Sleep tracking isn’t something that researchers experiment in the lab anymore. With apps, wearables, and peripherals it has moved into your bedroom. However, those devices use movement or your device’s movement to monitor whether you’re sleeping or awake, not your sleep stages. Now, researchers at MIT have used an artificial intelligence algorithm and radio waves to analyze someone’s sleep stages without requiring any physical sensor. The AI analyzes the radio waves around the person and translates the assessment into sleep stages, such as light, deep, or rapid eye movement (REM).
“Imagine if your Wi-Fi router knows when you are dreaming, and can monitor whether you are having enough deep sleep, which is necessary for memory consolidation,” said study leader Dina Katabi in a statement. “Our vision is developing health sensors that will disappear into the background and capture physiological signals and important health metrics, without asking the user to change her behavior in any way.”
First to be more accurate
Although there are other systems that monitor sleep using radio signals, this MIT system is the first to claim a high rate of accuracy (80 percent) as measured against electroencephalography (EEG) recordings. While tracking sleep, the RF signals congregate some incoherent information that may confuse the existing algorithm. So, the researchers came up with new algorithms known as deep neural networks that help extract and analyze information from complex datasets. Using the MIT-written AI algorithm this new sleep monitoring system analyzes the data and translates them to valuable sleep data. The researchers will present their study at the International Conference on Machine Learning on August 9.

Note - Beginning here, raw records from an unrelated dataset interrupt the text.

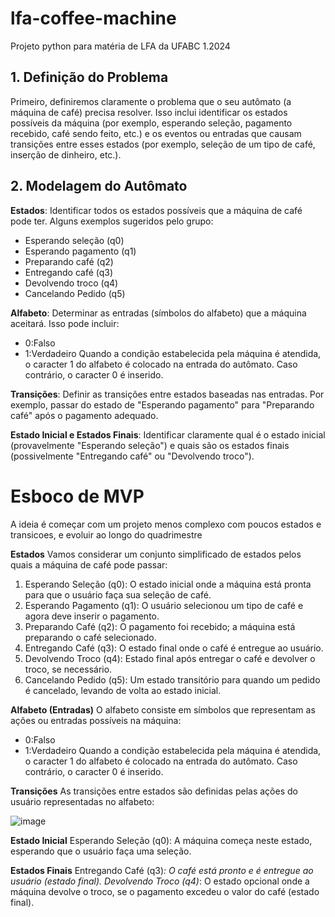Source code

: # lfa-coffee-machine
Projeto python para matéria de LFA da UFABC 1.2024

## 1. Definição do Problema
Primeiro, definiremos claramente o problema que o seu autômato (a máquina de café) precisa resolver. Isso inclui identificar os estados possíveis da máquina (por exemplo, esperando seleção, pagamento recebido, café sendo feito, etc.) e os eventos ou entradas que causam transições entre esses estados (por exemplo, seleção de um tipo de café, inserção de dinheiro, etc.).

## 2. Modelagem do Autômato
**Estados**: Identificar todos os estados possíveis que a máquina de café pode ter. Alguns exemplos sugeridos pelo grupo:

- Esperando seleção (q0)
- Esperando pagamento (q1)
- Preparando café (q2)
- Entregando café (q3)
- Devolvendo troco (q4)
- Cancelando Pedido (q5)
  
**Alfabeto**: Determinar as entradas (símbolos do alfabeto) que a máquina aceitará. Isso pode incluir:

- 0:Falso
- 1:Verdadeiro
Quando a condição estabelecida pela máquina é atendida, o caracter 1 do alfabeto é colocado na entrada do autômato. Caso contrário, o caracter 0 é inserido.


**Transições**: Definir as transições entre estados baseadas nas entradas. Por exemplo, passar do estado de "Esperando pagamento" para "Preparando café" após o pagamento adequado.

**Estado Inicial e Estados Finais**: Identificar claramente qual é o estado inicial (provavelmente "Esperando seleção") e quais são os estados finais (possivelmente "Entregando café" ou "Devolvendo troco").

# Esboco de MVP
A ideia é começar com um projeto menos complexo com poucos estados e transicoes, e evoluir ao longo do quadrimestre

**Estados**
Vamos considerar um conjunto simplificado de estados pelos quais a máquina de café pode passar:

1. Esperando Seleção (q0): O estado inicial onde a máquina está pronta para que o usuário faça sua seleção de café.
2. Esperando Pagamento (q1): O usuário selecionou um tipo de café e agora deve inserir o pagamento.
3. Preparando Café (q2): O pagamento foi recebido; a máquina está preparando o café selecionado.
4. Entregando Café (q3): O estado final onde o café é entregue ao usuário.
5. Devolvendo Troco (q4): Estado final após entregar o café e devolver o troco, se necessário.
6. Cancelando Pedido (q5): Um estado transitório para quando um pedido é cancelado, levando de volta ao estado inicial.


**Alfabeto (Entradas)**
O alfabeto consiste em símbolos que representam as ações ou entradas possíveis na máquina:

- 0:Falso
- 1:Verdadeiro
Quando a condição estabelecida pela máquina é atendida, o caracter 1 do alfabeto é colocado na entrada do autômato. Caso contrário, o caracter 0 é inserido.

**Transições**
As transições entre estados são definidas pelas ações do usuário representadas no alfabeto:

![image](https://github.com/viborotto/lfa-coffee-machine/assets/60987091/ac46a610-a659-4d4b-9317-534f2e11e452)


**Estado Inicial**
Esperando Seleção (q0): A máquina começa neste estado, esperando que o usuário faça uma seleção.

**Estados Finais**
Entregando Café (q3)*: O café está pronto e é entregue ao usuário (estado final).
Devolvendo Troco (q4)*: O estado opcional onde a máquina devolve o troco, se o pagamento excedeu o valor do café (estado final).
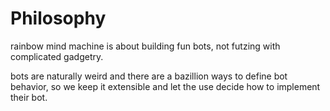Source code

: # Philosophy

rainbow mind machine is about building fun bots,
not futzing with complicated gadgetry.

bots are naturally weird and there are a bazillion
ways to define bot behavior, so we keep it extensible
and let the use decide how to implement their bot.


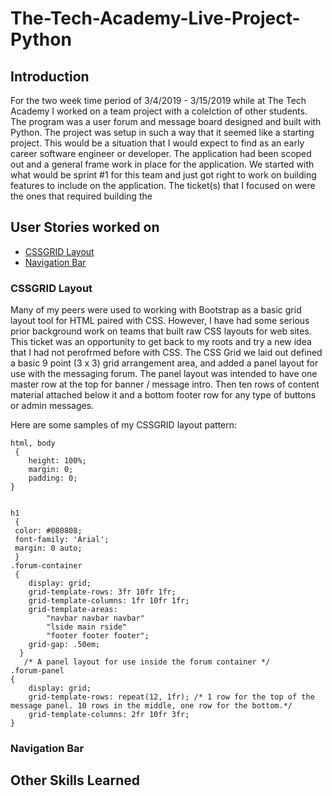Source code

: # The-Tech-Academy-Live-Project-Python

## Introduction
For the two week time period of 3/4/2019 - 3/15/2019 while at The Tech Academy I worked on a team project with a colelction of other students.  The program was a user forum and message board designed and built with Python.
The project was setup in such a way that it seemed like a starting project.  This would be a situation that I would expect to find as an early career software engineer or developer.  The application had been scoped out and a general frame work in place for the application.  We started with what would be sprint #1 for this team and just got right to work on building features to include on the application.
The ticket(s) that I focused on were the ones that required building the 

## User Stories worked on

* [CSSGRID Layout](#cssgrid-layout)
* [Navigation Bar](#navigation-bar)

### CSSGRID Layout

Many of my peers were used to working with Bootstrap as a basic grid layout tool for HTML paired with CSS.  However, I have had some serious prior background work on teams that built raw CSS layouts for web sites.  This ticket was an opportunity to get back to my roots and try a new idea that I had not perofrmed before with CSS.  The CSS Grid we laid out defined a basic 9 point (3 x 3) grid arrangement area, and added a panel layout for use with the messaging forum.  The panel layout was intended to have one master row at the top for banner / message intro.  Then ten rows of content material attached below it and a bottom footer row for any type of buttons or admin messages.

Here are some samples of my CSSGRID layout pattern:


    html, body
     {
     	height: 100%;
        margin: 0;
        padding: 0; 
    }

     
    h1 
     {
     color: #080808;
     font-family: 'Arial';
     margin: 0 auto;
     } 
    .forum-container 
     {
        display: grid;
        grid-template-rows: 3fr 10fr 1fr;
        grid-template-columns: 1fr 10fr 1fr;
        grid-template-areas:
            "navbar navbar navbar"
            "lside main rside"
            "footer footer footer";
        grid-gap: .50em;
      }
       /* A panel layout for use inside the forum container */
    .forum-panel 
    {
        display: grid;
        grid-template-rows: repeat(12, 1fr); /* 1 row for the top of the message panel. 10 rows in the middle, one row for the bottom.*/
        grid-template-columns: 2fr 10fr 3fr; 
    }


### Navigation Bar



## Other Skills Learned
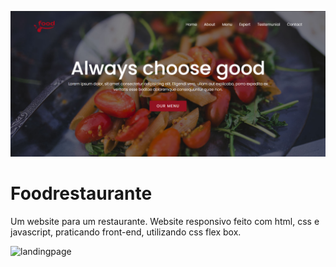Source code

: ![landingpage](WebsitResposivo\landingpage.png)

# Foodrestaurante
Um website para um restaurante.
Website responsivo feito com html, css e javascript, praticando front-end, utilizando css flex box.

![landingpage](WebsitResposivo\WebsitResposivo.png)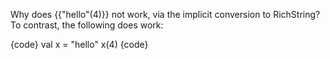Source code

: Why does {{"hello"(4)}} not work, via the implicit conversion to RichString?  To contrast, the following does work:

{code}
val x = "hello"
x(4)
{code}


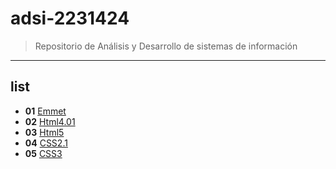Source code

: # adsi-2231424
> Repositorio de Análisis y Desarrollo de sistemas de información
---
## list

- **01** [Emmet](01-emmet/)
- **02** [Html4.01](02-HTML4.01/)
- **03** [Html5](03-html5/)
- **04** [CSS2.1](04-CSS2.1/)
- **05** [CSS3](05-CSS3/)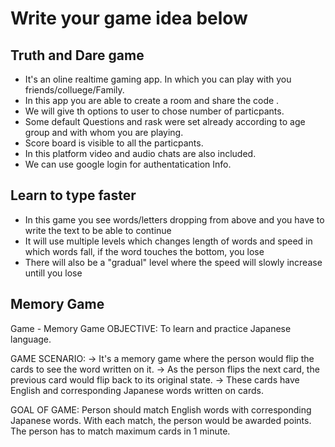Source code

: # Write your game idea below

## Truth and Dare game 
* It's an oline realtime gaming app. In which you can play with you friends/colluege/Family.
* In this app you are able to create a room and share the code . 
* We will give th options to user to chose number of particpants.
* Some default Questions and rask were set already according to age group and with whom you are playing.
* Score board is visible to all the particpants.
* In this platform video and audio chats are also included.
* We can use google login for authentatication Info.

## Learn to type faster 
* In this game you see words/letters dropping from above and you have to write the text to be able to continue
* It will use multiple levels which changes length of words and speed in which words fall, if the word touches the bottom, you lose
* There will also be a "gradual" level where the speed will slowly increase untill you lose

## Memory Game
Game - Memory Game
OBJECTIVE: To learn and practice Japanese language.

GAME SCENARIO: 
-> It's a memory game where the person would flip the cards to see the word written on it. 
-> As the person flips the next card, the previous card would flip back to its original state.
-> These cards have English and corresponding Japanese words written on cards.

GOAL OF GAME: Person should match English words with corresponding Japanese words. With each match, the person would be awarded points. The person has to match maximum cards in 1 minute.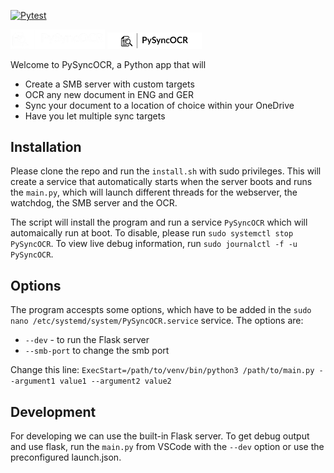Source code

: [![Pytest](https://github.com/maxi07/PySyncOCR/actions/workflows/pytest.yml/badge.svg)](https://github.com/maxi07/PySyncOCR/actions/workflows/pytest.yml)

<img src="src/webserver/static/images/PySyncOCR_logos_white.png#gh-dark-mode-only" width="30%">
<img src="src/webserver/static/images/PySyncOCR_logos_black.png#gh-light-mode-only" width="30%">

Welcome to PySyncOCR, a Python app that will
- Create a SMB server with custom targets
- OCR any new document in ENG and GER
- Sync your document to a location of choice within your OneDrive
- Have you let multiple sync targets

## Installation
Please clone the repo and run the `install.sh` with sudo privileges. This will create a service that automatically starts when the server boots and runs the `main.py`, which will launch different threads for the webserver, the watchdog, the SMB server and the OCR.

The script will install the program and run a service `PySyncOCR` which will automaically run at boot. To disable, please run `sudo systemctl stop PySyncOCR`. To view live debug information, run `sudo journalctl -f -u PySyncOCR`.

## Options
The program accespts some options, which have to be added in the `sudo nano /etc/systemd/system/PySyncOCR.service` service. The options are:
- `--dev` - to run the Flask server
- `--smb-port` to change the smb port

Change this line:
`ExecStart=/path/to/venv/bin/python3 /path/to/main.py --argument1 value1 --argument2 value2`

## Development
For developing we can use the built-in Flask server. To get debug output and use flask, run the `main.py` from VSCode with the `--dev` option or use the preconfigured launch.json.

Opening a new door to study sleeping
More than 50 million people in the USA have sleeping disorders and diseases like Alzheimer’s, Parkinson’s, as well as epilepsy can have sleep disruptions that are difficult to detect. Diagnosing those patients using a traditional method includes lots of sensors that can further disrupt their sleep. As this new method doesn’t require any sensors, it can easily be used to diagnose those patients without disturbing them. The researchers are already thinking about using this new technique to study how Parkinson’s disease affects sleep.